━━ Given information ━━

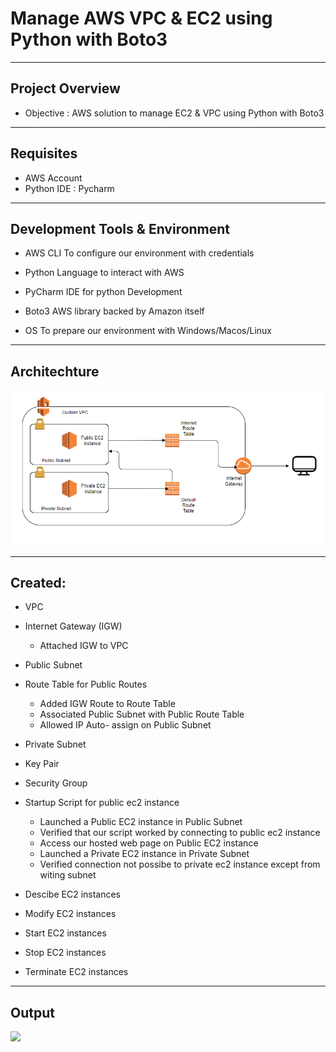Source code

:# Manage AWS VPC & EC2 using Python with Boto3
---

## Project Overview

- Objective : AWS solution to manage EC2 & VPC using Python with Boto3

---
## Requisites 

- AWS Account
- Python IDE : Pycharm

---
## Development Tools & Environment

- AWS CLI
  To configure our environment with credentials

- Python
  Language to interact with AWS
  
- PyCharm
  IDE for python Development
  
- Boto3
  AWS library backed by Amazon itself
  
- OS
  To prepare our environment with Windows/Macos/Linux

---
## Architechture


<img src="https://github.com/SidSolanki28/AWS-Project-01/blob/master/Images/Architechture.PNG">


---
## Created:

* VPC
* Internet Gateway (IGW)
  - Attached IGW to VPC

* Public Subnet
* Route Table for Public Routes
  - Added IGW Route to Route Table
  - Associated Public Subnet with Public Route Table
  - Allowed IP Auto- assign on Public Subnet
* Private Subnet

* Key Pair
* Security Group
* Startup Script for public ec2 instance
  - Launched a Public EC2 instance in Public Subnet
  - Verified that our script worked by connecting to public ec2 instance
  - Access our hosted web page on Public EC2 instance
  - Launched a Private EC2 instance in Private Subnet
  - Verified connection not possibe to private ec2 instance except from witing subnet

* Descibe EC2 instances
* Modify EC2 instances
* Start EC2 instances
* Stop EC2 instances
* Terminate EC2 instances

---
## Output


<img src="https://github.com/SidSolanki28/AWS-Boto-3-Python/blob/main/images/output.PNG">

━━━
━━ Given information ━━

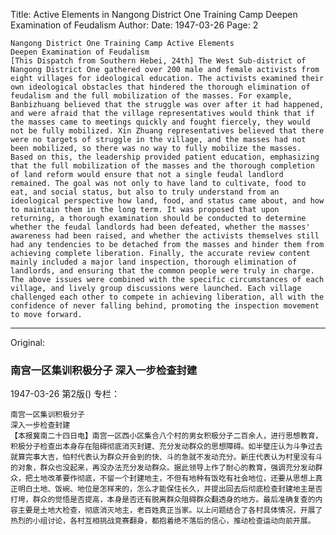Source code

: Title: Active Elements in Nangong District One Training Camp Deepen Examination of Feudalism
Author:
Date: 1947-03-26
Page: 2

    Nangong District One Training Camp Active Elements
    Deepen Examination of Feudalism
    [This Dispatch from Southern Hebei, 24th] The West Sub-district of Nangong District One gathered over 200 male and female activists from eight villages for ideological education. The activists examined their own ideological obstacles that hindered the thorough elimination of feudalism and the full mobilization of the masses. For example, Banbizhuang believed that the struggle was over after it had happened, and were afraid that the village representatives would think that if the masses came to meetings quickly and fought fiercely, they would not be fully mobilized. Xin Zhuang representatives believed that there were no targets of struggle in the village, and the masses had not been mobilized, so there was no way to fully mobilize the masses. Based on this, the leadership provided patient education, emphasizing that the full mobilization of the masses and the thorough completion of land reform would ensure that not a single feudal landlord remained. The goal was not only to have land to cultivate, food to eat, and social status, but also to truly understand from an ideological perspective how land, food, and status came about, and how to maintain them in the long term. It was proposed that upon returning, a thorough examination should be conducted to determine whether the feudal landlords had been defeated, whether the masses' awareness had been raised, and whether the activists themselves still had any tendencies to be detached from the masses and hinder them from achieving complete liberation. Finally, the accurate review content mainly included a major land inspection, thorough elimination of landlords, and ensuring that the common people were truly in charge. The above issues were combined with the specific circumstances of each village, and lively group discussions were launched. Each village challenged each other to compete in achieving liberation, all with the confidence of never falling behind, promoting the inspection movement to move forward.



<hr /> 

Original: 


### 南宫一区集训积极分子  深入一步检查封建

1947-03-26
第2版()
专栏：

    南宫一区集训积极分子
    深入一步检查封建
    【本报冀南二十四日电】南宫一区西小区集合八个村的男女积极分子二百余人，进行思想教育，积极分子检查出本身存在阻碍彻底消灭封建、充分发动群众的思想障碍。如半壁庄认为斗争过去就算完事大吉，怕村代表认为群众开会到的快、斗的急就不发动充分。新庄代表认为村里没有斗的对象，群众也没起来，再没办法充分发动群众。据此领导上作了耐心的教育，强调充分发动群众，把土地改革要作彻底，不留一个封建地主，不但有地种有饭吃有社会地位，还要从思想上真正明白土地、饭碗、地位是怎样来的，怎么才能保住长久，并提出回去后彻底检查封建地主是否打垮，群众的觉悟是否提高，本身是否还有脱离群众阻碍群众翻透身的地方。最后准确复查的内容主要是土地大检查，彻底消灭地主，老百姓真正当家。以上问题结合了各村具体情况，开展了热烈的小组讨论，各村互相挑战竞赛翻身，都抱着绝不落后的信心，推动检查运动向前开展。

━━━

**Task to complete:**
Check the data for the word "Project" and pull out the lines that have it.

**Task output:**
## Project Overview
<img src="https://github.com/SidSolanki28/AWS-Project-01/blob/master/Images/Architechture.PNG">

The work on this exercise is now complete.